- [Given data]
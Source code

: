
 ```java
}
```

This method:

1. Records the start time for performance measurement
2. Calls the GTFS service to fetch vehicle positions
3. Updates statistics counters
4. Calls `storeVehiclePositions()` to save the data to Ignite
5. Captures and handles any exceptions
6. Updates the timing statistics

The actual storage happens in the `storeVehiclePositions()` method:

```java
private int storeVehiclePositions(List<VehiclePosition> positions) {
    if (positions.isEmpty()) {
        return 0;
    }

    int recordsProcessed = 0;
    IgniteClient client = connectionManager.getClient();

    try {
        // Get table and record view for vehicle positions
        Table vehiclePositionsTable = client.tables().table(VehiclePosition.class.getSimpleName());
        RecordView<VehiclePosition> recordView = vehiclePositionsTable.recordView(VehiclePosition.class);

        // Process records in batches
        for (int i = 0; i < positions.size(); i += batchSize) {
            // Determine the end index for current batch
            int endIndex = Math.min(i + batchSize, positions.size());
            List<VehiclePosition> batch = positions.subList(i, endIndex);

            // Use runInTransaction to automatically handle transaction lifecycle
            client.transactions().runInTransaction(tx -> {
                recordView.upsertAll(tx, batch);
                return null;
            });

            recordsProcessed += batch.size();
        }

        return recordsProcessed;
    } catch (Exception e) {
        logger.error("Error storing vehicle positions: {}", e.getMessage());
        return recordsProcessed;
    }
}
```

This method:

- [Work instructions] Above are the records; copy all of them exactly.

- [Task output]
Source code

:
 ```java
}
```

This method:

1. Records the start time for performance measurement
2. Calls the GTFS service to fetch vehicle positions
3. Updates statistics counters
4. Calls `storeVehiclePositions()` to save the data to Ignite
5. Captures and handles any exceptions
6. Updates the timing statistics

The actual storage happens in the `storeVehiclePositions()` method:

```java
private int storeVehiclePositions(List<VehiclePosition> positions) {
    if (positions.isEmpty()) {
        return 0;
    }

    int recordsProcessed = 0;
    IgniteClient client = connectionManager.getClient();

    try {
        // Get table and record view for vehicle positions
        Table vehiclePositionsTable = client.tables().table(VehiclePosition.class.getSimpleName());
        RecordView<VehiclePosition> recordView = vehiclePositionsTable.recordView(VehiclePosition.class);

        // Process records in batches
        for (int i = 0; i < positions.size(); i += batchSize) {
            // Determine the end index for current batch
            int endIndex = Math.min(i + batchSize, positions.size());
            List<VehiclePosition> batch = positions.subList(i, endIndex);

            // Use runInTransaction to automatically handle transaction lifecycle
            client.transactions().runInTransaction(tx -> {
                recordView.upsertAll(tx, batch);
                return null;
            });

            recordsProcessed += batch.size();
        }

        return recordsProcessed;
    } catch (Exception e) {
        logger.error("Error storing vehicle positions: {}", e.getMessage());
        return recordsProcessed;
    }
}
```

This method:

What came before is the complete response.